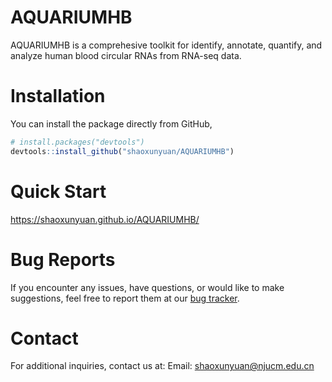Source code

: # AQUARIUMHB

AQUARIUMHB is a comprehesive toolkit for identify, annotate, quantify, and analyze human blood circular RNAs from RNA-seq data.

# Installation

You can install the package directly from GitHub,

```r
# install.packages("devtools")
devtools::install_github("shaoxunyuan/AQUARIUMHB")
```

# Quick Start

https://shaoxunyuan.github.io/AQUARIUMHB/



# Bug Reports

If you encounter any issues, have questions, or would like to make suggestions, 
feel free to report them at our [bug tracker](
https://github.com/shaoxunyuan/AQUARIUMHB/issues).

# Contact

For additional inquiries, contact us at: 
Email: shaoxunyuan@njucm.edu.cn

Task requirements :: Exactly how many lines of the data above hold the word "devtools"? The number is the whole answer.

Result for this exercise :: 2